Diversity a strength for graduating New London seniors
New London — A city native and New London High School graduate, Felix Reyes told graduating seniors that he credits his upbringing in the city and its rich diversity with giving him an edge as he climbed to positions of responsibility in the corporate world.
“It was kickball at State Pier, marbles on Federal, delivering newspapers on Colman Street, cookouts on Laurel Drive and playing basketball at the Martin Center,” Reyes said.
“In the home that I grew up in and where my parents still reside today ... across the street was an Asian family, to our left an African-American family, at 2 o’clock a Jewish family and, to the right," a Caucasian family, he said. “The diversity is very special in this city. I tell you there is an advantage there."
Reyes, recently hired as the city’s director of the Office of Development and Planning, addressed the more than 220 graduating seniors at Tuesday’s commencement for the New London High School and Science and Technology Magnet High School of Southeastern Connecticut. Both schools are located on the same campus.
The diversity Reyes spoke of was evident in the faces of the seniors and the families who cheered them on Tuesday.
The class included 46 students who earned a Seal of Biliteracy, an acknowledgment of proficiency in English and at least one other language.
Ana Ruiz, 18, who is fluent in English and Spanish, was among that group and proudly wore a “para mi familia” message on her cap as she walked with classmates onto Cannamela Field as the band played "Pomp and Circumstance."
“They’re so happy for me,” Ruiz said of her family. “I’m happy we all made it.”
Nicole Stacy, an 18-year-old transplant from the Philippines, was similarly excited.
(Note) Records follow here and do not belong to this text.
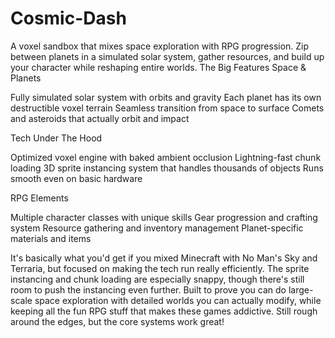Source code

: # Cosmic-Dash
A voxel sandbox that mixes space exploration with RPG progression. Zip between planets in a simulated solar system, gather resources, and build up your character while reshaping entire worlds.
The Big Features
Space & Planets

Fully simulated solar system with orbits and gravity
Each planet has its own destructible voxel terrain
Seamless transition from space to surface
Comets and asteroids that actually orbit and impact

Tech Under The Hood

Optimized voxel engine with baked ambient occlusion
Lightning-fast chunk loading
3D sprite instancing system that handles thousands of objects
Runs smooth even on basic hardware

RPG Elements

Multiple character classes with unique skills
Gear progression and crafting system
Resource gathering and inventory management
Planet-specific materials and items

It's basically what you'd get if you mixed Minecraft with No Man's Sky and Terraria, but focused on making the tech run really efficiently. The sprite instancing and chunk loading are especially snappy, though there's still room to push the instancing even further.
Built to prove you can do large-scale space exploration with detailed worlds you can actually modify, while keeping all the fun RPG stuff that makes these games addictive. Still rough around the edges, but the core systems work great!
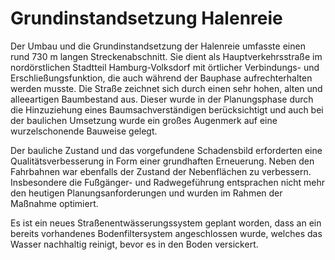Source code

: # Grundinstandsetzung Halenreie

Der Umbau und die Grundinstandsetzung der Halenreie umfasste einen rund 730 m
langen Streckenabschnitt. Sie dient als Hauptverkehrsstraße im 
nordörstlichen Stadtteil Hamburg-Volksdorf mit örtlicher Verbindungs- 
und Erschließungsfunktion, die auch während der Bauphase 
aufrechterhalten werden musste. Die Straße zeichnet sich durch einen 
sehr hohen, alten und alleeartigen Baumbestand aus. Dieser wurde in der 
Planungsphase durch die Hinzuziehung eines Baumsachverständigen 
berücksichtigt und auch bei der baulichen Umsetzung wurde ein großes 
Augenmerk auf eine wurzelschonende Bauweise gelegt.

Der bauliche Zustand und das vorgefundene Schadensbild erforderten eine 
Qualitätsverbesserung in Form einer grundhaften Erneuerung. Neben den 
Fahrbahnen war ebenfalls der Zustand der Nebenflächen zu verbessern. 
Insbesondere die Fußgänger- und Radwegeführung entsprachen nicht mehr 
den heutigen Planungsanforderungen und wurden im Rahmen der Maßnahme 
optimiert.

Es ist ein neues Straßenentwässerungssystem geplant worden, dass an ein 
bereits vorhandenes Bodenfiltersystem angeschlossen wurde, welches das 
Wasser nachhaltig reinigt, bevor es in den Boden versickert.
She is fluent in English, Tagalog and Ilocano.
“Finally, after four years I’m going to graduate,” she said.
Tuesday’s ceremony was highlighted by class speaker and valedictorian Chris Jensei Alemania, who managed to earn a grade point average of 4.801, said STEM Magnet High School Director Laurelle Texidor.
Alemania told fellow seniors that to use their brains and hearts.
“We need passion, discipline, consistency and intelligence. 'You are what you repeatedly do,' Artistotle once said. To be successful, you must make a habit out of excellence,” Alemenia said.
He said education was the key to being prepared for opportunities but that “school doesn’t equal education.”
“It doesn’t matter if you go to Yale. It doesn’t matter if you go to Harvard or go to some community college or are not going to college at all,” he said. “As Mark Twain once put it, ‘I never let school interfere with my education.’ We control our own education."